Courtney Costa: In Sharon, It Takes a BandMeet Courtney Costa, a community member with a passion for transforming properties who believes in hard work and working together.
Author: Jeff Coleman | March 20th, 2023
Courtney Costa has roots in Sharon, but the decision to buy a home and anchor a property management business here wasn’t nostalgia. It was the city’s welcome and vision for the future that made the difference. “Sharon is business friendly. They seem interested in getting unsightly businesses and properties cleaned up. And they’re helpful but hands off. They let you do it,” she said.
Courtney doesn’t brag, but she could. Maybe it’s the influence of Wilmington’s 32-year high school band director, Gary Taylor, drilling the values of humility and discipline—no tolerance for showboating. The glory came from working together.
Perhaps it’s the thought of outshining someone more deserving or becoming the center of attention. But whatever keeps her from blowing her own trumpet, also makes Courtney a good entrepreneur, co-worker, and neighbor. “I’m not a professional musician, but I like being part of a group—the camaraderie of being in a band,” she says.
Chapter by chapter, Courtney’s life has been a series of long collaborations leading to respect and results.

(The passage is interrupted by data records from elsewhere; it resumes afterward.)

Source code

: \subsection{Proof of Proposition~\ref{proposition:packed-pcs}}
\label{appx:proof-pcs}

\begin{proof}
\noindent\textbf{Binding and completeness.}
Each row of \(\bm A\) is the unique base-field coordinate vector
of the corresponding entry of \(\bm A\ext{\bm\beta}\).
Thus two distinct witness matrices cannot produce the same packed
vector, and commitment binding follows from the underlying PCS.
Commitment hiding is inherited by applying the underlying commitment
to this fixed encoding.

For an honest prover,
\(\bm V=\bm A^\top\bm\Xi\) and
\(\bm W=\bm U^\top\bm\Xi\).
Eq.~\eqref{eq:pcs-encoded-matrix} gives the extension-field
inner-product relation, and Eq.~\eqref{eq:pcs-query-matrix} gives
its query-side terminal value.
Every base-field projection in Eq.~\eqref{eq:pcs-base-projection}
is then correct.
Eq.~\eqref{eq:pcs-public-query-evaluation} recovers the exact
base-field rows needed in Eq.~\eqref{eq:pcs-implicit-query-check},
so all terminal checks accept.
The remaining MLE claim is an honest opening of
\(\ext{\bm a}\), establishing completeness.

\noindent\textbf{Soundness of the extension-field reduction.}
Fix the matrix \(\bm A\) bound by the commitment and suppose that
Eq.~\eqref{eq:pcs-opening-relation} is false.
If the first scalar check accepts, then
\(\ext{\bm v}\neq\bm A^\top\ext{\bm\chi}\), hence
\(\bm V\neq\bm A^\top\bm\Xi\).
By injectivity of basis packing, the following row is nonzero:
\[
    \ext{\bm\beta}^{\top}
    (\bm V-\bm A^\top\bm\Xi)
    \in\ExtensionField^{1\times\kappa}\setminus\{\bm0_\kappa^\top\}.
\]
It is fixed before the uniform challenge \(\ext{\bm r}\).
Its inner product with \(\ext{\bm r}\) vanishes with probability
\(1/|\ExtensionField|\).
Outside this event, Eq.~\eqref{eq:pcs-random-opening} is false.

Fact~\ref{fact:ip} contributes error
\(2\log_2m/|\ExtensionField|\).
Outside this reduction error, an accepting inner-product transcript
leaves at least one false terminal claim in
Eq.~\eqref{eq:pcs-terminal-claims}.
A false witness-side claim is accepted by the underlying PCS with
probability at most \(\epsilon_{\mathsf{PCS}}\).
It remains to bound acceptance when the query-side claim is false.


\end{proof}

For 22 of the 76 years Mark’s Music in Hermitage has been in business, Courtney has been helping customers find their instrument of choice. “I definitely enjoy performing and listening to music, but I’m just more inclined to the repair aspect of the business.” Like a longtime barber or family doctor, these are durable, inseparable relationships.
Transforming Her Passion in Sharon, PA
Courtney Costa loves fixing. When she’s not at the music store, she’s tending to one of her meticulously maintained rental properties around town or breathing life into a fixer upper—often with the help of her other mentor, her beloved grandfather, James Thompson. Like her, Thompson is modest. The retired steel worker and Korean War veteran doesn’t give much advice. At age 90, he’s graduated to “supervisor,” overseeing quality control from a folding chair.
Details matter. Curb appeal is essential. Everything in place and in good repair. These are the pieces that make reputations and build trust.
If high school band taught her the value of collaboration, it was a grandfather who showed Courtney how to work. Not from talking, but by doing. “He’s a doer. He’s very, very consistent. You show up and you do it. If there’s work to be done, you’re not sitting at home and watching TV,” is how she describes his approach. “I cannot begin to tell you how blessed I am that I still have him.”
This summer, when the bands are playing at Buhl Park, Courtney Costa won’t be up front. She’ll be somewhere out of sight—probably at Cabin Café— making sure the .50 cent hotdog tradition continues. After all, music is always better on a full stomach. In some ways, she’s still playing her part in the band.